(Items from a data source)
..........
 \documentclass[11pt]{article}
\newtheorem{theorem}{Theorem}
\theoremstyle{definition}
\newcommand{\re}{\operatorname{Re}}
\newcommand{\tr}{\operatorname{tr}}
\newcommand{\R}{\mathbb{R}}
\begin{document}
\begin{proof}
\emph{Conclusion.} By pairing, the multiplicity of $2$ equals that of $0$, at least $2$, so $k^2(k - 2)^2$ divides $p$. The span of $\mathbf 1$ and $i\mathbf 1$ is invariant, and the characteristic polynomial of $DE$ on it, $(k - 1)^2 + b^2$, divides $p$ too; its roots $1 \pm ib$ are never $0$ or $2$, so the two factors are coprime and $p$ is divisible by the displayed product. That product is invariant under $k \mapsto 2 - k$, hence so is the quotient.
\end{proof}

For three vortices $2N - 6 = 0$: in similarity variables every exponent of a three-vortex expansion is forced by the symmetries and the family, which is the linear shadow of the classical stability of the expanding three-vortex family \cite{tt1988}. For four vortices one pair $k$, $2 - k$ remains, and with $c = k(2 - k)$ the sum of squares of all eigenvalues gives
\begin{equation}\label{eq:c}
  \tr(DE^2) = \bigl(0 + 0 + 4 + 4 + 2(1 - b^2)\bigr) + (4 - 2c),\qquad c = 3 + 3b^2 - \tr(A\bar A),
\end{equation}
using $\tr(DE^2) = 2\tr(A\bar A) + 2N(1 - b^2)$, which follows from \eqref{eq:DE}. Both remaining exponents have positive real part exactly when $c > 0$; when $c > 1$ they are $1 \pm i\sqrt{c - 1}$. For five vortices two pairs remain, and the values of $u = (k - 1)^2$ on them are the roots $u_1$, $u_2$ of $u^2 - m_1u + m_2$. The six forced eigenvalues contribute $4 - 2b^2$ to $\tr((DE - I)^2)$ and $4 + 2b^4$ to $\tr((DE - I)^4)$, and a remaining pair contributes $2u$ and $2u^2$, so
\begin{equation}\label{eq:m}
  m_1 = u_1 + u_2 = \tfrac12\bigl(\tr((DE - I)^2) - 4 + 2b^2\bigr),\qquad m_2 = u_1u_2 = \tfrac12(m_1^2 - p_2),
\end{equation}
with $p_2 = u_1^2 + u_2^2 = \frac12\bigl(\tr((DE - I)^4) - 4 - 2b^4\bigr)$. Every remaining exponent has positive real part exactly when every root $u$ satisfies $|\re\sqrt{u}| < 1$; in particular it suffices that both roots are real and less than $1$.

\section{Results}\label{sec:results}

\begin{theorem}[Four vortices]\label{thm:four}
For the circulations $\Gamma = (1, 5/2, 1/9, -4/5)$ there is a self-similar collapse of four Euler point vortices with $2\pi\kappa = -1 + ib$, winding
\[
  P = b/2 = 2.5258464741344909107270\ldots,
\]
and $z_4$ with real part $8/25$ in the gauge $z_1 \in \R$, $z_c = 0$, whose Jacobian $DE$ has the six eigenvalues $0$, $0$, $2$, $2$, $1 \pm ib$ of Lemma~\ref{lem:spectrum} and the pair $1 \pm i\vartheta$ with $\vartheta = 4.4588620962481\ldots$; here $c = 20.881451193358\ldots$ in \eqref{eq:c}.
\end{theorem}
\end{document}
..........
Work request
Check each line above for the string "sqrt" and copy those that have it.

Finished task
using $\tr(DE^2) = 2\tr(A\bar A) + 2N(1 - b^2)$, which follows from \eqref{eq:DE}. Both remaining exponents have positive real part exactly when $c > 0$; when $c > 1$ they are $1 \pm i\sqrt{c - 1}$. For five vortices two pairs remain, and the values of $u = (k - 1)^2$ on them are the roots $u_1$, $u_2$ of $u^2 - m_1u + m_2$. The six forced eigenvalues contribute $4 - 2b^2$ to $\tr((DE - I)^2)$ and $4 + 2b^4$ to $\tr((DE - I)^4)$, and a remaining pair contributes $2u$ and $2u^2$, so
with $p_2 = u_1^2 + u_2^2 = \frac12\bigl(\tr((DE - I)^4) - 4 - 2b^4\bigr)$. Every remaining exponent has positive real part exactly when every root $u$ satisfies $|\re\sqrt{u}| < 1$; in particular it suffices that both roots are real and less than $1$.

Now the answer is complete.